## [WHAT THE TASK REQUIRES]
Note each line in the data holding the string "receiving" and report it.
-----
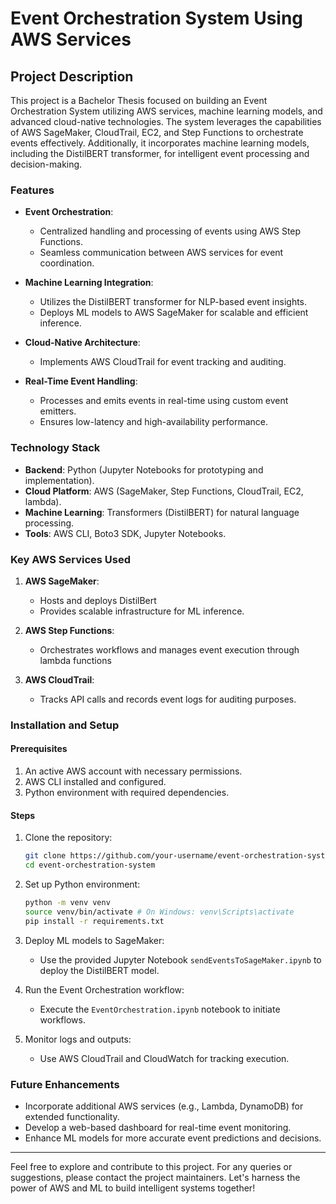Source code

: # Event Orchestration System Using AWS Services

## Project Description
This project is a Bachelor Thesis focused on building an Event Orchestration System utilizing AWS services, machine learning models, and advanced cloud-native technologies. The system leverages the capabilities of AWS SageMaker, CloudTrail, EC2, and Step Functions to orchestrate events effectively. Additionally, it incorporates machine learning models, including the DistilBERT transformer, for intelligent event processing and decision-making.

### Features

- **Event Orchestration**:
  - Centralized handling and processing of events using AWS Step Functions.
  - Seamless communication between AWS services for event coordination.

- **Machine Learning Integration**:
  - Utilizes the DistilBERT transformer for NLP-based event insights.
  - Deploys ML models to AWS SageMaker for scalable and efficient inference.

- **Cloud-Native Architecture**:
  - Implements AWS CloudTrail for event tracking and auditing.

- **Real-Time Event Handling**:
  - Processes and emits events in real-time using custom event emitters.
  - Ensures low-latency and high-availability performance.

### Technology Stack

- **Backend**: Python (Jupyter Notebooks for prototyping and implementation).
- **Cloud Platform**: AWS (SageMaker, Step Functions, CloudTrail, EC2, lambda).
- **Machine Learning**: Transformers (DistilBERT) for natural language processing.
- **Tools**: AWS CLI, Boto3 SDK, Jupyter Notebooks.

### Key AWS Services Used

1. **AWS SageMaker**:
   - Hosts and deploys DistilBert
   - Provides scalable infrastructure for ML inference.

2. **AWS Step Functions**:
   - Orchestrates workflows and manages event execution through lambda functions

3. **AWS CloudTrail**:
   - Tracks API calls and records event logs for auditing purposes.



### Installation and Setup

#### Prerequisites
1. An active AWS account with necessary permissions.
2. AWS CLI installed and configured.
3. Python environment with required dependencies.

#### Steps
1. Clone the repository:
   ```bash
   git clone https://github.com/your-username/event-orchestration-system.git
   cd event-orchestration-system
   ```

2. Set up Python environment:
   ```bash
   python -m venv venv
   source venv/bin/activate # On Windows: venv\Scripts\activate
   pip install -r requirements.txt
   ```



3. Deploy ML models to SageMaker:
   - Use the provided Jupyter Notebook `sendEventsToSageMaker.ipynb` to deploy the DistilBERT model.

4. Run the Event Orchestration workflow:
   - Execute the `EventOrchestration.ipynb` notebook to initiate workflows.

5. Monitor logs and outputs:
   - Use AWS CloudTrail and CloudWatch for tracking execution.

### Future Enhancements

- Incorporate additional AWS services (e.g., Lambda, DynamoDB) for extended functionality.
- Develop a web-based dashboard for real-time event monitoring.
- Enhance ML models for more accurate event predictions and decisions.

---

Feel free to explore and contribute to this project. For any queries or suggestions, please contact the project maintainers. Let's harness the power of AWS and ML to build intelligent systems together!

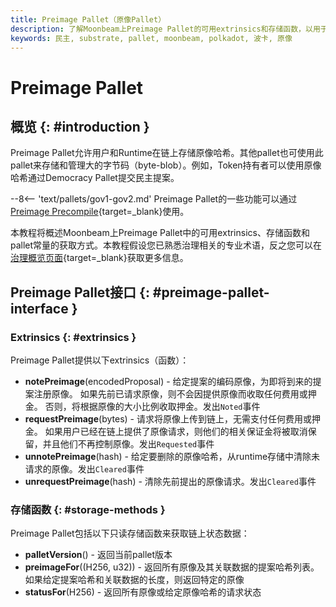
 ```yaml
---
title: Preimage Pallet（原像Pallet）
description: 了解Moonbeam上Preimage Pallet的可用extrinsics和存储函数，以用于存储和管理链上原像
keywords: 民主, substrate, pallet, moonbeam, polkadot, 波卡, 原像
---
```


# Preimage Pallet

## 概览 {: #introduction }

Preimage Pallet允许用户和Runtime在链上存储原像哈希。其他pallet也可使用此pallet来存储和管理大的字节码（byte-blob）。例如，Token持有者可以使用原像哈希通过Democracy Pallet提交民主提案。

--8<-- 'text/pallets/gov1-gov2.md'
Preimage Pallet的一些功能可以通过[Preimage Precompile](/builders/pallets-precompiles/precompiles/preimage/){target=_blank}使用。

本教程将概述Moonbeam上Preimage Pallet中的可用extrinsics、存储函数和pallet常量的获取方式。本教程假设您已熟悉治理相关的专业术语，反之您可以在[治理概览页面](/learn/features/governance/#opengov){target=_blank}获取更多信息。

## Preimage Pallet接口 {: #preimage-pallet-interface }

### Extrinsics {: #extrinsics }

Preimage Pallet提供以下extrinsics（函数）：

- **notePreimage**(encodedProposal) - 给定提案的编码原像，为即将到来的提案注册原像。 如果先前已请求原像，则不会因提供原像而收取任何费用或押金。 否则，将根据原像的大小比例收取押金。发出`Noted`事件
- **requestPreimage**(bytes) - 请求将原像上传到链上，无需支付任何费用或押金。 如果用户已经在链上提供了原像请求，则他们的相关保证金将被取消保留，并且他们不再控制原像。发出`Requested`事件
- **unnotePreimage**(hash) - 给定要删除的原像哈希，从runtime存储中清除未请求的原像。发出`Cleared`事件
- **unrequestPreimage**(hash) - 清除先前提出的原像请求。发出`Cleared`事件

### 存储函数 {: #storage-methods }

Preimage Pallet包括以下只读存储函数来获取链上状态数据：

- **palletVersion**() - 返回当前pallet版本
- **preimageFor**((H256, u32)) - 返回所有原像及其关联数据的提案哈希列表。如果给定提案哈希和关联数据的长度，则返回特定的原像
- **statusFor**(H256) - 返回所有原像或给定原像哈希的请求状态
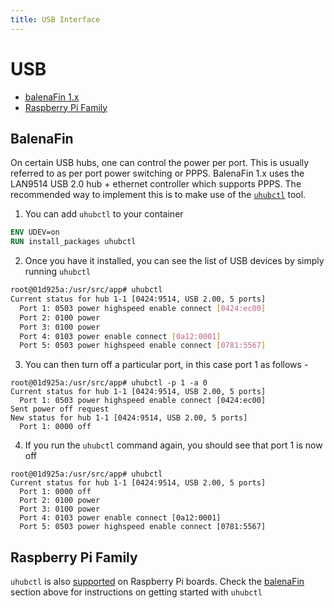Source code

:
 ```yaml
---
title: USB Interface
---
```


# USB

* [balenaFin 1.x](#balenafin)
* [Raspberry Pi Family](#raspberry-pi-family)

## BalenaFin
On certain USB hubs, one can control the power per port. This is usually referred to as per port power switching or PPPS. BalenaFin 1.x uses the LAN9514 USB 2.0 hub + ethernet controller which supports PPPS. The recommended way to implement this is to make use of the [`uhubctl`](https://github.com/mvp/uhubctl) tool.

1. You can add `uhubctl` to your container
```Dockerfile
ENV UDEV=on
RUN install_packages uhubctl
```

2. Once you have it installed, you can see the list of USB devices by simply running `uhubctl`
```bash
root@01d925a:/usr/src/app# uhubctl
Current status for hub 1-1 [0424:9514, USB 2.00, 5 ports]
  Port 1: 0503 power highspeed enable connect [0424:ec00]
  Port 2: 0100 power
  Port 3: 0100 power
  Port 4: 0103 power enable connect [0a12:0001]
  Port 5: 0503 power highspeed enable connect [0781:5567]
```

3. You can then turn off a particular port, in this case port 1 as follows -
```
root@01d925a:/usr/src/app# uhubctl -p 1 -a 0
Current status for hub 1-1 [0424:9514, USB 2.00, 5 ports]
  Port 1: 0503 power highspeed enable connect [0424:ec00]
Sent power off request
New status for hub 1-1 [0424:9514, USB 2.00, 5 ports]
  Port 1: 0000 off
```

4. If you run the `uhubctl` command again, you should see that port 1 is now off
```
root@01d925a:/usr/src/app# uhubctl
Current status for hub 1-1 [0424:9514, USB 2.00, 5 ports]
  Port 1: 0000 off
  Port 2: 0100 power
  Port 3: 0100 power
  Port 4: 0103 power enable connect [0a12:0001]
  Port 5: 0503 power highspeed enable connect [0781:5567]
```

## Raspberry Pi Family

`uhubctl` is also [supported](https://github.com/mvp/uhubctl#compatible-usb-hubs) on Raspberry Pi boards. Check the [balenaFin](#balenafin) section above for instructions on getting started with `uhubctl`
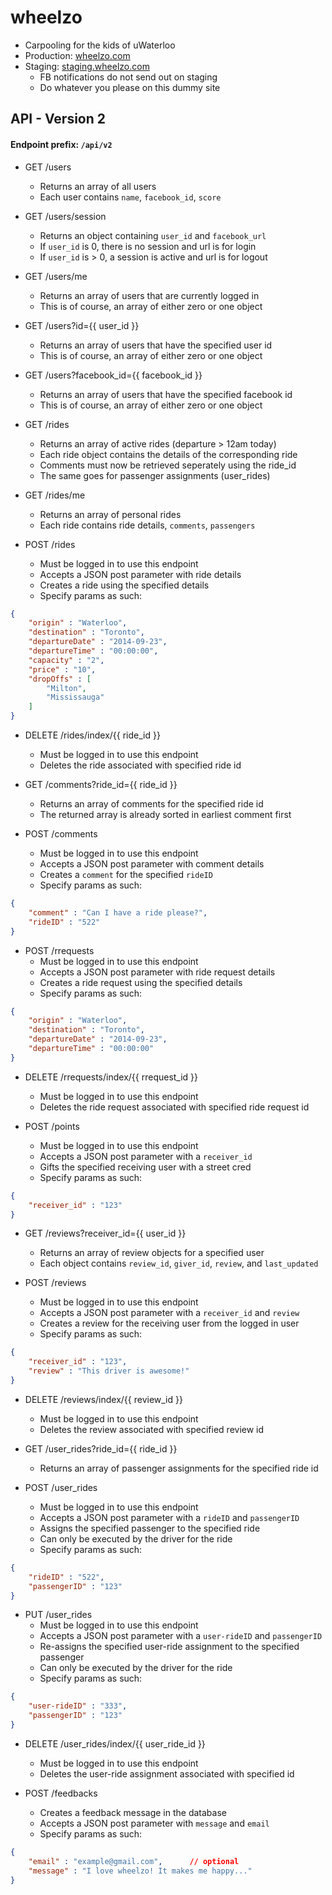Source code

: wheelzo
========
- Carpooling for the kids of uWaterloo
- Production: [wheelzo.com](https://wheelzo.com)
- Staging: [staging.wheelzo.com](http://staging.wheelzo.com)
    - FB notifications do not send out on staging
    - Do whatever you please on this dummy site

## API - Version 2 
#### Endpoint prefix: `/api/v2`

- GET /users
    - Returns an array of all users
    - Each user contains `name`, `facebook_id`, `score`

- GET /users/session
    - Returns an object containing `user_id` and `facebook_url`
    - If `user_id` is 0, there is no session and url is for login
    - If `user_id` is > 0, a session is active and url is for logout

- GET /users/me
    - Returns an array of users that are currently logged in
    - This is of course, an array of either zero or one object

- GET /users?id={{ user_id }}
    - Returns an array of users that have the specified user id
    - This is of course, an array of either zero or one object

- GET /users?facebook_id={{ facebook_id }}
    - Returns an array of users that have the specified facebook id
    - This is of course, an array of either zero or one object

- GET /rides
    - Returns an array of active rides (departure > 12am today)
    - Each ride object contains the details of the corresponding ride
    - Comments must now be retrieved seperately using the ride_id
    - The same goes for passenger assignments (user_rides)

- GET /rides/me
    - Returns an array of personal rides
    - Each ride contains ride details, `comments`, `passengers`
    
- POST /rides
    - Must be logged in to use this endpoint
    - Accepts a JSON post parameter with ride details
    - Creates a ride using the specified details
    - Specify params as such:
```json
{   
    "origin" : "Waterloo", 
    "destination" : "Toronto",
    "departureDate" : "2014-09-23",
    "departureTime" : "00:00:00",
    "capacity" : "2",
    "price" : "10",
    "dropOffs" : [
        "Milton",
        "Mississauga"
    ]
}
```
    
- DELETE /rides/index/{{ ride_id }}
    - Must be logged in to use this endpoint
    - Deletes the ride associated with specified ride id
    
- GET /comments?ride_id={{ ride_id }}
    - Returns an array of comments for the specified ride id
    - The returned array is already sorted in earliest comment first

- POST /comments
    - Must be logged in to use this endpoint
    - Accepts a JSON post parameter with comment details
    - Creates a `comment` for the specified `rideID`
    - Specify params as such:
```json
{   
    "comment" : "Can I have a ride please?", 
    "rideID" : "522" 
}
```

- POST /rrequests
    - Must be logged in to use this endpoint
    - Accepts a JSON post parameter with ride request details
    - Creates a ride request using the specified details
    - Specify params as such:
```json
{   
    "origin" : "Waterloo", 
    "destination" : "Toronto",
    "departureDate" : "2014-09-23",
    "departureTime" : "00:00:00"
}
```

- DELETE /rrequests/index/{{ rrequest_id }}
    - Must be logged in to use this endpoint
    - Deletes the ride request associated with specified ride request id

- POST /points
    - Must be logged in to use this endpoint
    - Accepts a JSON post parameter with a `receiver_id`
    - Gifts the specified receiving user with a street cred
    - Specify params as such:
```json
{   
    "receiver_id" : "123"
}
```

- GET /reviews?receiver_id={{ user_id }}
    - Returns an array of review objects for a specified user
    - Each object contains `review_id`, `giver_id`, `review`, and `last_updated`

- POST /reviews
    - Must be logged in to use this endpoint
    - Accepts a JSON post parameter with a `receiver_id` and `review`
    - Creates a review for the receiving user from the logged in user
    - Specify params as such:
```json
{   
    "receiver_id" : "123",
    "review" : "This driver is awesome!"
}
```

- DELETE /reviews/index/{{ review_id }}
    - Must be logged in to use this endpoint
    - Deletes the review associated with specified review id

- GET /user_rides?ride_id={{ ride_id }}
    - Returns an array of passenger assignments for the specified ride id

- POST /user_rides
    - Must be logged in to use this endpoint
    - Accepts a JSON post parameter with a `rideID` and `passengerID`
    - Assigns the specified passenger to the specified ride
    - Can only be executed by the driver for the ride
    - Specify params as such:
```json
{   
    "rideID" : "522",
    "passengerID" : "123"
}
```

- PUT /user_rides
    - Must be logged in to use this endpoint
    - Accepts a JSON post parameter with a `user-rideID` and `passengerID`
    - Re-assigns the specified user-ride assignment to the specified passenger
    - Can only be executed by the driver for the ride
    - Specify params as such:
```json
{   
    "user-rideID" : "333",
    "passengerID" : "123"
}
```

- DELETE /user_rides/index/{{ user_ride_id }}
    - Must be logged in to use this endpoint
    - Deletes the user-ride assignment associated with specified id

- POST /feedbacks
    - Creates a feedback message in the database
    - Accepts a JSON post parameter with `message` and `email`
    - Specify params as such:
```json
{   
    "email" : "example@gmail.com",      // optional
    "message" : "I love wheelzo! It makes me happy..." 
}
```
-----
## [EXERCISE RESPONSE]
    - Gifts the specified receiving user with a street cred
    - Creates a review for the receiving user from the logged in user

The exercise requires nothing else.